Can I sit in on your class too  or anyone wanna help me too


----------



## Lagrousome (Apr 12, 2007)

Ditto Ditto Turtle & BG......I actually bought a book and did some searching on the net....but OMG....it gets confusing!!!! Let me know if you guys come up with something!

BTW....had a great time at the MNT. I will post the pics soon! (I am swamped with work) Talk to you soon!
Lagrousome


----------



## BuriedAlive (Jun 8, 2006)

I don't know who your host is, but a lot of hosts now offer basic web creation software. Some are better than others. But look into it, chances are you can download it for free and experiment with it. Once you have familiarized yourself with it, it should come much easier. I would recommend Cutesite builder, but they're no longer around. If you don't want to meddle with html and code, look for a website creator that uses wysiwyg (what you see is what you get). Type text, paste a pic and that's how it appears on your site. Real easy even for the novice.


----------



## BooGirl666 (Jul 29, 2006)

I think I am going to just pay someone to make me a kick ass site... I don't want a bland blah kinda site... I have freewebs and godaddy... Go daddy I am totally lost on... Freewebs doesnt have many cool templates


----------



## Front Yard Fright (Dec 23, 2005)

turtle2778 said:


> Hey there folks. I am looking to make my own webpage. I purchased the name turtlesterror.com and that was about it. My husband was supposed to have set this up about 2 maybe 3 months ago. Im still waiting. I am looking for someone who can help me set it up or someone who can direct me to setting it up myself. I want to be able to add and change things with out having to make wait on someone else to do it for me. Also I am trying to come up with a graphic for my banner...Turtle's Terror...We'll Scare The Shell Out Of You. I just cant find a turtle thats remotely cool looking with any kind of hallowee theme to it. I would like to have the option to have a home page, photos, Blogs possibly, how to's, etc. I have been looking on the internet and have found several templates that i like, but am not sure how to customize them to what im looking for. Okay thanks guys


i just took a couple min and drew up something quick for ya turtle...
http://i11.photobucket.com/albums/a195/frontyardfright/turtle.gif
check it out...
if you like it great.
if not. ahh well.
can't say i didnt' try!

lol

if you like it i can touch it up and make it look a bit better...

.


----------



## turtle2778 (Jul 9, 2006)

Well it looks like im not the only one here who's looking for help.
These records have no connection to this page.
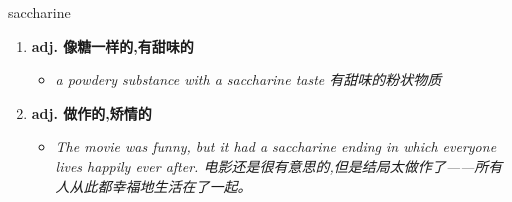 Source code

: 
\begin{frame}
{\huge saccharine}
\begin{center}
\begin{enumerate}\Large
  \item \textbf{adj. 像糖一样的,有甜味的}
  \begin{itemize}
    \item \em{\Large{a powdery substance with a saccharine taste 有甜味的粉状物质}}
  \end{itemize}
  \item \textbf{adj. 做作的,矫情的}
  \begin{itemize}
    \item \em{\Large{The movie was funny, but it had a saccharine ending in which everyone lives happily ever after. 电影还是很有意思的,但是结局太做作了——所有人从此都幸福地生活在了一起。}}
  \end{itemize}
\end{enumerate}
\end{center}
\end{frame}
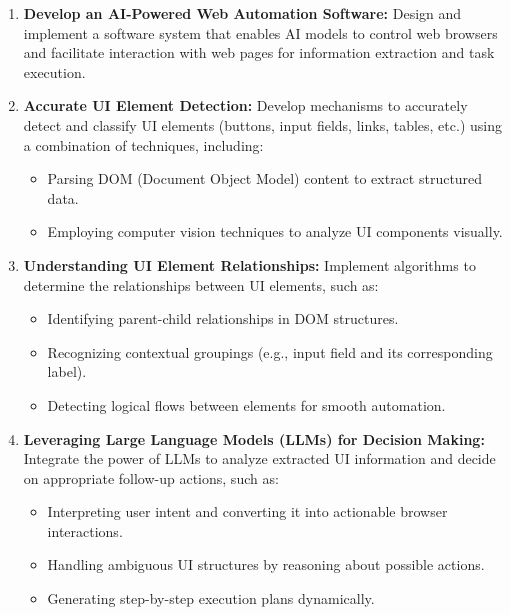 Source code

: \documentclass[conference]{IEEEtran}
\begin{document}
\begin{enumerate}
    \item \textbf{Develop an AI-Powered Web Automation Software:}
          Design and implement a software system that enables AI models to control web browsers and facilitate interaction with web pages for information extraction and task execution.

    \item \textbf{Accurate UI Element Detection:}
          Develop mechanisms to accurately detect and classify UI elements (buttons, input fields, links, tables, etc.) using a combination of techniques, including:
          \begin{itemize}
              \item Parsing DOM (Document Object Model) content to extract structured data.
              \item Employing computer vision techniques to analyze UI components visually.
          \end{itemize}

    \item \textbf{Understanding UI Element Relationships:}
          Implement algorithms to determine the relationships between UI elements, such as:
          \begin{itemize}
              \item Identifying parent-child relationships in DOM structures.
              \item Recognizing contextual groupings (e.g., input field and its corresponding label).
              \item Detecting logical flows between elements for smooth automation.
          \end{itemize}

    \item \textbf{Leveraging Large Language Models (LLMs) for Decision Making:}
          Integrate the power of LLMs to analyze extracted UI information and decide on appropriate follow-up actions, such as:
          \begin{itemize}
              \item Interpreting user intent and converting it into actionable browser interactions.
              \item Handling ambiguous UI structures by reasoning about possible actions.
              \item Generating step-by-step execution plans dynamically.
          \end{itemize}


\end{enumerate}
\end{document}
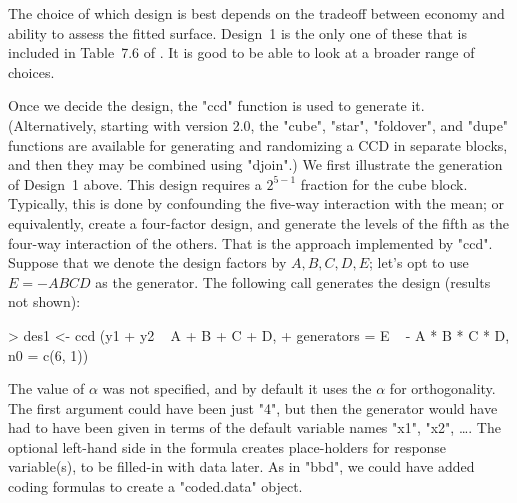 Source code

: \documentclass[article,nojss]{jss}
\begin{document}
The choice of which design is best depends on the tradeoff between economy and ability to assess the fitted surface.  Design~1 is the only one of these that is included in Table~7.6 of \cite{Mye09}.  It is good to be able to look at a broader range of choices.

Once we decide the design, the "ccd" function is used to generate it. (Alternatively, starting with  version 2.0, the "cube", "star", "foldover", and "dupe" functions are available for generating and randomizing a CCD in separate blocks, and then they may be combined using "djoin".)
We first illustrate the generation of Design~1 above.  This design requires a $2^{5-1}$ fraction for the cube block.  Typically, this is done by confounding the five-way interaction with the mean; or equivalently, create a four-factor design, and generate the levels of the fifth as the four-way interaction of the others.  That is the approach implemented by "ccd".
Suppose that we denote the design factors by $A,B,C,D,E$; let's opt to use $E=-ABCD$ as the generator.  The following call generates the design (results not shown):
\begin{Schunk}
\begin{Sinput}
> des1 <- ccd (y1 + y2 ~ A + B + C + D,
+   generators = E ~ - A * B * C * D, n0 = c(6, 1))
\end{Sinput}
\end{Schunk}
The value of $\alpha$ was not specified, and by default it uses the $\alpha$ for orthogonality.  The first argument could have been just "4", but then the generator would have had to have been given in terms of the default variable names "x1", "x2", \ldots.  The optional left-hand side in the formula creates place-holders for response variable(s), to be filled-in with data later.  As in "bbd", we could have added coding formulas to create a "coded.data" object. 
\end{document}
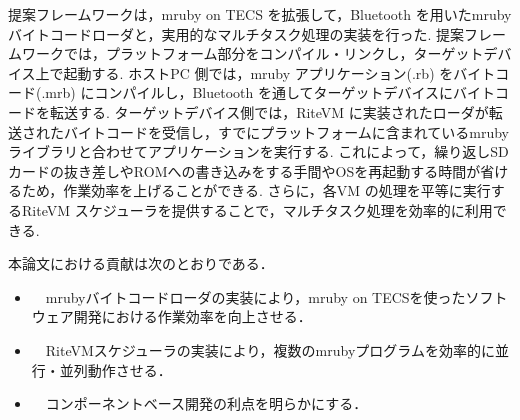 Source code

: \documentclass[submit]{ipsj_v2/UTF8/ipsj}
\begin{document}
提案フレームワークは，mruby on TECS を拡張して，Bluetooth を用いたmruby バイトコードローダと，実用的なマルチタスク処理の実装を行った.
提案フレームワークでは，プラットフォーム部分をコンパイル・リンクし，ターゲットデバイス上で起動する.
ホストPC 側では，mruby アプリケーション(.rb) をバイトコード(.mrb) にコンパイルし，Bluetooth を通してターゲットデバイスにバイトコードを転送する. 
ターゲットデバイス側では，RiteVM に実装されたローダが転送されたバイトコードを受信し，すでにプラットフォームに含まれているmruby ライブラリと合わせてアプリケーションを実行する.
これによって，繰り返しSDカードの抜き差しやROMへの書き込みをする手間やOSを再起動する時間が省けるため，作業効率を上げることができる.
さらに，各VM の処理を平等に実行するRiteVM スケジューラを提供することで，マルチタスク処理を効率的に利用できる.

本論文における貢献は次のとおりである．
\begin{itemize}
        \item　mrubyバイトコードローダの実装により，mruby on TECSを使ったソフトウェア開発における作業効率を向上させる．
        \item　RiteVMスケジューラの実装により，複数のmrubyプログラムを効率的に並行・並列動作させる．
        \item　コンポーネントベース開発の利点を明らかにする．
\end{itemize}
\end{document}
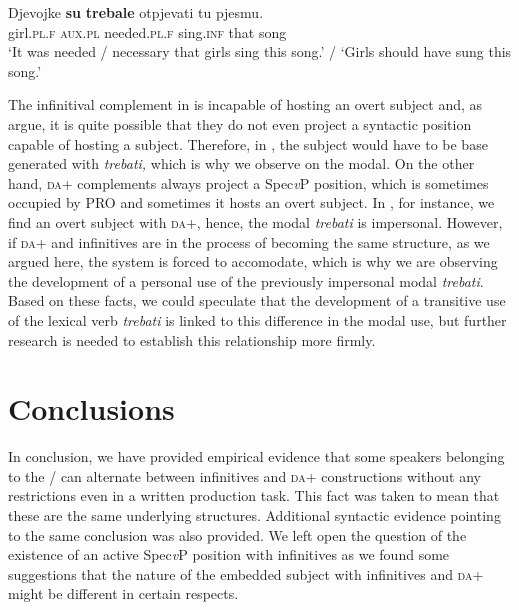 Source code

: \documentclass[output=paper,modfonts,newtxmath,hidelinks,]{langscibook}
\begin{document}
\ea \label{7:ex20}
\gll Djevojke \textbf{su} \textbf{trebale} otpjevati tu pjesmu.\\
     girl.\textsc{pl.f} \textsc{aux.pl} needed.\textsc{pl.f} sing.\textsc{inf} that song\\
\glt `It was needed / necessary that girls sing this song.' / `Girls should have sung this song.'
\z



\noindent The infinitival complement in  is incapable of hosting an overt subject and, as \citet{TodorovicWurmbrand2015} argue, it is quite possible that they do not even project a syntactic position capable of hosting a subject. Therefore, in , the subject would have to be base generated with \textit{trebati,} which is why we observe  on the modal. On the other hand, \textsc{da}+ complements always project a Spec\textit{v}P position, which is sometimes occupied by PRO and sometimes it hosts an overt subject. In , for instance, we find an overt subject with \textsc{da}+, hence, the modal \textit{trebati} is impersonal. However, if \textsc{da}+ and infinitives are in the process of becoming the same structure, as we argued here, the system is forced to accomodate, which is why we are observing the development of a personal use of the previously impersonal modal \textit{trebati}. Based on these facts, we could speculate that the development of a transitive use of the lexical verb \textit{trebati} is linked to this difference in the modal use, but further research is needed to establish this relationship more firmly.

\section{Conclusions}\label{7:s5}

In conclusion, we have provided empirical evidence that some speakers belonging to the /  can alternate between infinitives and \textsc{da}+ constructions without any restrictions even in a written production task. This fact was taken to mean that these are the same underlying structures. Additional syntactic evidence pointing to the same conclusion was also provided. We left open the question of the existence of an active Spec\textit{v}P position with infinitives as we found some suggestions that the nature of the embedded subject with infinitives and \textsc{da}+ might be different in certain respects.
\end{document}
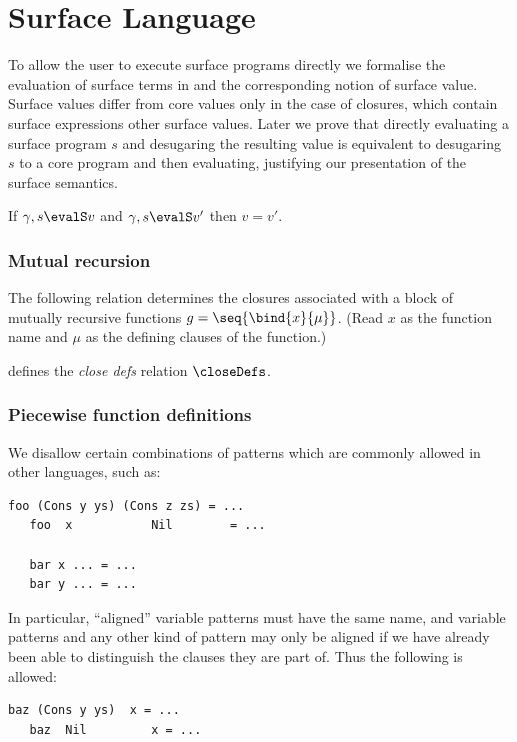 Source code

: \section{Surface Language}

To allow the user to execute surface programs directly we formalise the evaluation of surface terms in
 and the corresponding notion of surface value. Surface values differ from core
values only in the case of closures, which contain surface expressions other surface values. Later we prove
that directly evaluating a surface program $s$ and desugaring the resulting value is equivalent to desugaring
$s$ to a core program and then evaluating, justifying our presentation of the surface semantics.

\begin{lemma}[Determinism]
   \label{lem:baseline:surface:eval:determinism}
   If $\gamma, s \evalS v$ and $\gamma, s \evalS v'$ then $v = v'$.
\end{lemma}

\subsubsection{Mutual recursion}

The following relation determines the closures associated with a block of mutually recursive functions $g =
\seq{\bind{x}{\mu}}$. (Read $x$ as the function name and $\mu$ as the defining clauses of the function.)

\begin{definition}
   \label{def:baseline:surface:close-defs}
    defines the \emph{close defs} relation $\closeDefs$.
\end{definition}

\subsubsection{Piecewise function definitions}

We disallow certain combinations of patterns which are commonly allowed in other languages, such as:%
{\small
\begin{lstlisting}[language=Fluid]
   foo (Cons y ys) (Cons z zs) = ...
   foo  x           Nil        = ...

   bar x ... = ...
   bar y ... = ...
\end{lstlisting}}

\noindent In particular, ``aligned'' variable patterns must have the same name, and variable patterns and any other kind of pattern may only be aligned if we have already been able to distinguish the clauses they are part of. Thus the following is allowed:%
{\small
\begin{lstlisting}[language = Fluid]
   baz (Cons y ys)  x = ...
   baz  Nil         x = ...
\end{lstlisting}}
Not quite what i was looking for FYF, but thank you so much for trying. It looked really great.


----------



## TwistedDementia (May 2, 2007)

I've designed about 8 web sites, some for companies and myself and would love to set you all up for free but I have no idea what would be the best way to do it? I used to host with IX web hosting when I had 4 sites but I've down graded to only one site, My TD haunt site and I'm now with GoDaddy. If you wan't to know what programs I use to create and upload/update the sites just let me know. If I get time I try to post a simple how to so you all can get started but it will take some time.


----------



## Bodybagging (May 8, 2006)

well you guys just know im going to say contact, www.Redcrowdesign.net tell him I sent you and he will slice you a good price! Youve seen my site, and if not check it out again..... as Reference to what he can do for you.... www.bodybagging.com


----------



## DeathTouch (Sep 6, 2005)

I know the guy from NYHaunts helped me with my banner. He did an awesome job too. You might want to PM him.


----------



## turtle2778 (Jul 9, 2006)

I checked out that site Bodybagging...WOW cool stuff. A little scarier than i was looking for. I did like the one for humas which said somethings shold be left under ground...i thought it would be funny to have a turtle pop up all scary looking.


----------



## Front Yard Fright (Dec 23, 2005)

Well I was looking around my computer and I found an image of a turtle...
And I remembered you were looking for a banner of some sorts...
So I made yet another thing for ya...








As I stated before...
If ya like it, great.
If not...
You can't say i didnt' try!


----------



## Hauntiholik (May 17, 2006)

I like it FYF


----------



## Front Yard Fright (Dec 23, 2005)

Thank ya Haunti!
.


----------



## Zombie-F (Apr 12, 2004)

I like it too FYF. Very elegant in appearance. Nice choice of font.


----------



## Fangs (Jun 6, 2006)

I also like that banner FYF! Really like the font!! :>


----------



## turtle2778 (Jul 9, 2006)

HEY!!! I like it tooooooo. LOL. That was cool. How did ya make the banner? I like how the words keep switching. Nice job.


----------



## Lagrousome (Apr 12, 2007)

Het Turtle...and anyone else not computer savy in making web sites. I just bought WebEasy 6 at Office Max...I think it was like $50 or $60. Pretty dang easy. It's a WYSIWYG type program. I'm hoping now to make a "real" website! Wish me luck and I'll link when it's actually up and running. I previewed it so far on the "web", and it looks just like what I put together in the program. Just drop and add and it works......


----------



## HalloweenZombie (Jul 22, 2007)

I just bought WebEasy 6 as well. It came with a Flash program called Motion Artist. It cost me between $50 and $60 bucks too, but it's a lot cheaper than paying someone to do your website. I have installed it, but haven't had a chance to seriously build my website yet, so I can't give you a review or suggestions. I probably won't get a chance until Halloween to work with it (it's crunch time), but it does look fairly easy. It comes with a tutorial, so it will actually teach you how to make your website as you go.


----------